Given records:
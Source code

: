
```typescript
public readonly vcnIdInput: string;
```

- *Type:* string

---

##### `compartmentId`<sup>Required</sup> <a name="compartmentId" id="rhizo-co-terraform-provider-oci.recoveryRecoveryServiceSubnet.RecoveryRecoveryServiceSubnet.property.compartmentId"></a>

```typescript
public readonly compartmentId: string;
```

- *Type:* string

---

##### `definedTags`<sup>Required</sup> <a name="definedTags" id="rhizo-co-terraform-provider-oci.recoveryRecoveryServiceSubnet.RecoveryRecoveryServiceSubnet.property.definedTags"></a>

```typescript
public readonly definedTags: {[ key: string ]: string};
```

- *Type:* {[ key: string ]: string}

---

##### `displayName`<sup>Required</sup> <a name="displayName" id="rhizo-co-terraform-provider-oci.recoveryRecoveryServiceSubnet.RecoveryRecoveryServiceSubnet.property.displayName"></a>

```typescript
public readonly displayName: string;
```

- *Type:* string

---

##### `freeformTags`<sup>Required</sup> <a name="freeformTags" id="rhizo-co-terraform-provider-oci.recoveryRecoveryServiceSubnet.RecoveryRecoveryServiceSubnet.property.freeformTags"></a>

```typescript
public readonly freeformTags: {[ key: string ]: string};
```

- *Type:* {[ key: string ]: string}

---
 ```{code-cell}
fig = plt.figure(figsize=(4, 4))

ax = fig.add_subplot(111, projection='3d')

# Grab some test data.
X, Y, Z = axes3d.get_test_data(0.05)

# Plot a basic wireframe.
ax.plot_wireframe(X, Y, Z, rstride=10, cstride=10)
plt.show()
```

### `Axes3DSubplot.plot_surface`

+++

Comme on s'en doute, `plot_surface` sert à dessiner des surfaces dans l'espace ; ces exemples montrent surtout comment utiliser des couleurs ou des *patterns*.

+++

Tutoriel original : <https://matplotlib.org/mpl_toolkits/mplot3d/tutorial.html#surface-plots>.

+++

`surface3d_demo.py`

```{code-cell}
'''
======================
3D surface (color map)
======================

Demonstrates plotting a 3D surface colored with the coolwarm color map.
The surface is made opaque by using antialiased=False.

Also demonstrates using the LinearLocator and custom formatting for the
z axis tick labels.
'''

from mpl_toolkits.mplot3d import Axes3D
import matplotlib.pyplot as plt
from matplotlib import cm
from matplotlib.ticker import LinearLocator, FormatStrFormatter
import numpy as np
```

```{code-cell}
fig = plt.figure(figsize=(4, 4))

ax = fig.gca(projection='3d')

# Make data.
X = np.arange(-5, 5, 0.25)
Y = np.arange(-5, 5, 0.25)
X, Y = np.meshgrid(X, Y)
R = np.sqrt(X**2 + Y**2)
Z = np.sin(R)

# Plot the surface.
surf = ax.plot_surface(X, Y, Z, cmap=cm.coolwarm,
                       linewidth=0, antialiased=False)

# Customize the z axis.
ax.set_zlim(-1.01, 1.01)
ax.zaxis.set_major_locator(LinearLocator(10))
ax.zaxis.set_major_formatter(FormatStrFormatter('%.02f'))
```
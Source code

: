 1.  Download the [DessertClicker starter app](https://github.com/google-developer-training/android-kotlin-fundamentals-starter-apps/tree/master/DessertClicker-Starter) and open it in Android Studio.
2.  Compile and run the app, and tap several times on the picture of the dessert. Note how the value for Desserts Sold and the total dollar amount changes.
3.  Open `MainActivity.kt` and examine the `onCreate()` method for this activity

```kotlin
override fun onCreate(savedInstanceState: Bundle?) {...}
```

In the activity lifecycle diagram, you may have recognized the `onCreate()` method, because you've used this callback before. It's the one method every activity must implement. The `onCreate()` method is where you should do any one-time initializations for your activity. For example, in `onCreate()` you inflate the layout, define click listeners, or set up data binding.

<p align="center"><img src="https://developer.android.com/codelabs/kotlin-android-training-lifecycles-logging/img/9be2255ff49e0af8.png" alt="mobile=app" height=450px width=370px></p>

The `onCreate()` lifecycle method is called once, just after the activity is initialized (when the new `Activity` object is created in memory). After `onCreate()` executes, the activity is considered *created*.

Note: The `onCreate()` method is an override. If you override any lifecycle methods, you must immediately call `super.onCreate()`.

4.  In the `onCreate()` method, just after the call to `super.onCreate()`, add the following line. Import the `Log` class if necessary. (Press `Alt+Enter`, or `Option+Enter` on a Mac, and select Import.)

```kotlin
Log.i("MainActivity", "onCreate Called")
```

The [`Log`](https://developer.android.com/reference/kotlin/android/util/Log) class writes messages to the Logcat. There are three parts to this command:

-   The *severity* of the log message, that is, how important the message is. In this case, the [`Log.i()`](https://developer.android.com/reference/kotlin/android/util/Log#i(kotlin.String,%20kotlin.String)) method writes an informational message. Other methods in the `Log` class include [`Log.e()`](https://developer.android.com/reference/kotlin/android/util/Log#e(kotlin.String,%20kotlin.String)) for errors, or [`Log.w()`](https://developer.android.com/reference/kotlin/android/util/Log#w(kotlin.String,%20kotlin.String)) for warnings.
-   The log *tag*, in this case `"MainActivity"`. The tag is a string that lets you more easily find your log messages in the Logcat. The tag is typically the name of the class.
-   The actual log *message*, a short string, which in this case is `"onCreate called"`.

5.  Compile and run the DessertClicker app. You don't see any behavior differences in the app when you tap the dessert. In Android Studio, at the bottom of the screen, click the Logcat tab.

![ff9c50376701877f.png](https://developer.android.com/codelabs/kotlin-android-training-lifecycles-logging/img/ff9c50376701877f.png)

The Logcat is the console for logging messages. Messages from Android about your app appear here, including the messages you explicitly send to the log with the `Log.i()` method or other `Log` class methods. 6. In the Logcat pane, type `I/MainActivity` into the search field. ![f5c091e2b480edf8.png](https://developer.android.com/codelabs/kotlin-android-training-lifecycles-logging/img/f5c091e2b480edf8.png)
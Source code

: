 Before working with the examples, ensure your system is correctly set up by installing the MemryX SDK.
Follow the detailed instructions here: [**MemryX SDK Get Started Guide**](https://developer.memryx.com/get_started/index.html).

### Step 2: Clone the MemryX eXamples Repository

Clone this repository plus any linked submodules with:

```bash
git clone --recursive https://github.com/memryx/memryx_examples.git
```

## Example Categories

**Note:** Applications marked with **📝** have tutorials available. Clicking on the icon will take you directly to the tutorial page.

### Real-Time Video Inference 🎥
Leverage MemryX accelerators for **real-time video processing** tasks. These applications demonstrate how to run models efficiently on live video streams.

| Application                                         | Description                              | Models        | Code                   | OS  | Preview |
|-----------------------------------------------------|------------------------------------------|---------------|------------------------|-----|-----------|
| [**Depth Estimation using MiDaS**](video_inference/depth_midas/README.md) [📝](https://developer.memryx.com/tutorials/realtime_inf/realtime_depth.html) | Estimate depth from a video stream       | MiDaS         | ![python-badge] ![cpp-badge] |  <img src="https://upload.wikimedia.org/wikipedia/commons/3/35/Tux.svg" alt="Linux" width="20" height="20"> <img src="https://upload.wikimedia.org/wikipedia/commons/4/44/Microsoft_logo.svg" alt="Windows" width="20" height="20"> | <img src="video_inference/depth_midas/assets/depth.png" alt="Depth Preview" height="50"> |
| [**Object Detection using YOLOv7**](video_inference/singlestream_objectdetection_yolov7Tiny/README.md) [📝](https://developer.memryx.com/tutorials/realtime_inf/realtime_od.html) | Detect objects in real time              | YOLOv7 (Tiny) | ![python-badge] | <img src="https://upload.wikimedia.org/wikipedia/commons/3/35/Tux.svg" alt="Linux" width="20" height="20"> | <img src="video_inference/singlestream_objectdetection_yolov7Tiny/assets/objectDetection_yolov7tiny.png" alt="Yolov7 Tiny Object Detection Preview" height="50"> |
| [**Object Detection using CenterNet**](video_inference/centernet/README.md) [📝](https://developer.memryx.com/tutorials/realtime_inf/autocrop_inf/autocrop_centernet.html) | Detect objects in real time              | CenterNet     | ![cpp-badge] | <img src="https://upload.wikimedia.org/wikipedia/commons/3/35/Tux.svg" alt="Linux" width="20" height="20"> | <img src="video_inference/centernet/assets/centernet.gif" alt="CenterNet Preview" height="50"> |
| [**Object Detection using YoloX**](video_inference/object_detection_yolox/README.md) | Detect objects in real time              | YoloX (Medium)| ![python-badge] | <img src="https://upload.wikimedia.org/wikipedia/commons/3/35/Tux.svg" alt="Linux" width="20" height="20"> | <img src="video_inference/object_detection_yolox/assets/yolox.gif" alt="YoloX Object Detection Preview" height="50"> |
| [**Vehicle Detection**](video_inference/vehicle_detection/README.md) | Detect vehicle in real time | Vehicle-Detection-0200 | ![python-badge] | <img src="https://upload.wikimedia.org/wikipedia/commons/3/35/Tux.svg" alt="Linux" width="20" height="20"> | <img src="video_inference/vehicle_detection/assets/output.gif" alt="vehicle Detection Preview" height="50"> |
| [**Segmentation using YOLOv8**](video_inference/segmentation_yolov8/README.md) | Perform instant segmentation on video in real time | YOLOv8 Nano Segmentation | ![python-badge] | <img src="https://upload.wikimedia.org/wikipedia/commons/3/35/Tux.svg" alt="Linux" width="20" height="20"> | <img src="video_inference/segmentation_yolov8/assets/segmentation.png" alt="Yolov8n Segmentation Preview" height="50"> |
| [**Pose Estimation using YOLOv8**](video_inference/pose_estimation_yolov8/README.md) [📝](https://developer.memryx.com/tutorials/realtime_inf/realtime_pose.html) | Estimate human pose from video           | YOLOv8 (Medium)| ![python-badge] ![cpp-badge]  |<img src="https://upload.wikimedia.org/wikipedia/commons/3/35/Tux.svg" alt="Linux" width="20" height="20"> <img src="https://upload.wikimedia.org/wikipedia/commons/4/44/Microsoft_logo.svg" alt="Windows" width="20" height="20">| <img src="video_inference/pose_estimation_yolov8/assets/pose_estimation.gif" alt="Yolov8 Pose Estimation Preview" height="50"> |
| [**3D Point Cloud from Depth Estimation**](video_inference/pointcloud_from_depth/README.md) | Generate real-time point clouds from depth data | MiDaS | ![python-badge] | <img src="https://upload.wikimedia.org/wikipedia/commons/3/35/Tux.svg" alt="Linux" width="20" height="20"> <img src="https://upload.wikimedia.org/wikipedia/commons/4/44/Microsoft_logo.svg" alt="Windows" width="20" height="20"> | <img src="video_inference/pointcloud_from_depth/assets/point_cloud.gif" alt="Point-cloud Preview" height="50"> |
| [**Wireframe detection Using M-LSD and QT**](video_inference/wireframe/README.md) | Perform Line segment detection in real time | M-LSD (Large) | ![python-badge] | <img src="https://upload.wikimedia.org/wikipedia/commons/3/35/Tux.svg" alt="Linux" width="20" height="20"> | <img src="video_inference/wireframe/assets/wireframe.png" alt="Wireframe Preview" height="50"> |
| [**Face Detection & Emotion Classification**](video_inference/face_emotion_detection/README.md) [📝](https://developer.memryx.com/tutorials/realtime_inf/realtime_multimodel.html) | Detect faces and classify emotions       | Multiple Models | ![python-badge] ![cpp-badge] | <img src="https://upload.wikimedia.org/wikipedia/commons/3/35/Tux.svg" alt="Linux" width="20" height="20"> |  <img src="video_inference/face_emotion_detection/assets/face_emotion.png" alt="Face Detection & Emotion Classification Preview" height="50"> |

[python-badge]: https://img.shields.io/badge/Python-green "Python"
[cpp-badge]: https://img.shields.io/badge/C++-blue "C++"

What you will do: Pull each line containing "Studio" from the records.

Response to this exercise:
: 1.  Download the [DessertClicker starter app](https://github.com/google-developer-training/android-kotlin-fundamentals-starter-apps/tree/master/DessertClicker-Starter) and open it in Android Studio.
5.  Compile and run the DessertClicker app. You don't see any behavior differences in the app when you tap the dessert. In Android Studio, at the bottom of the screen, click the Logcat tab.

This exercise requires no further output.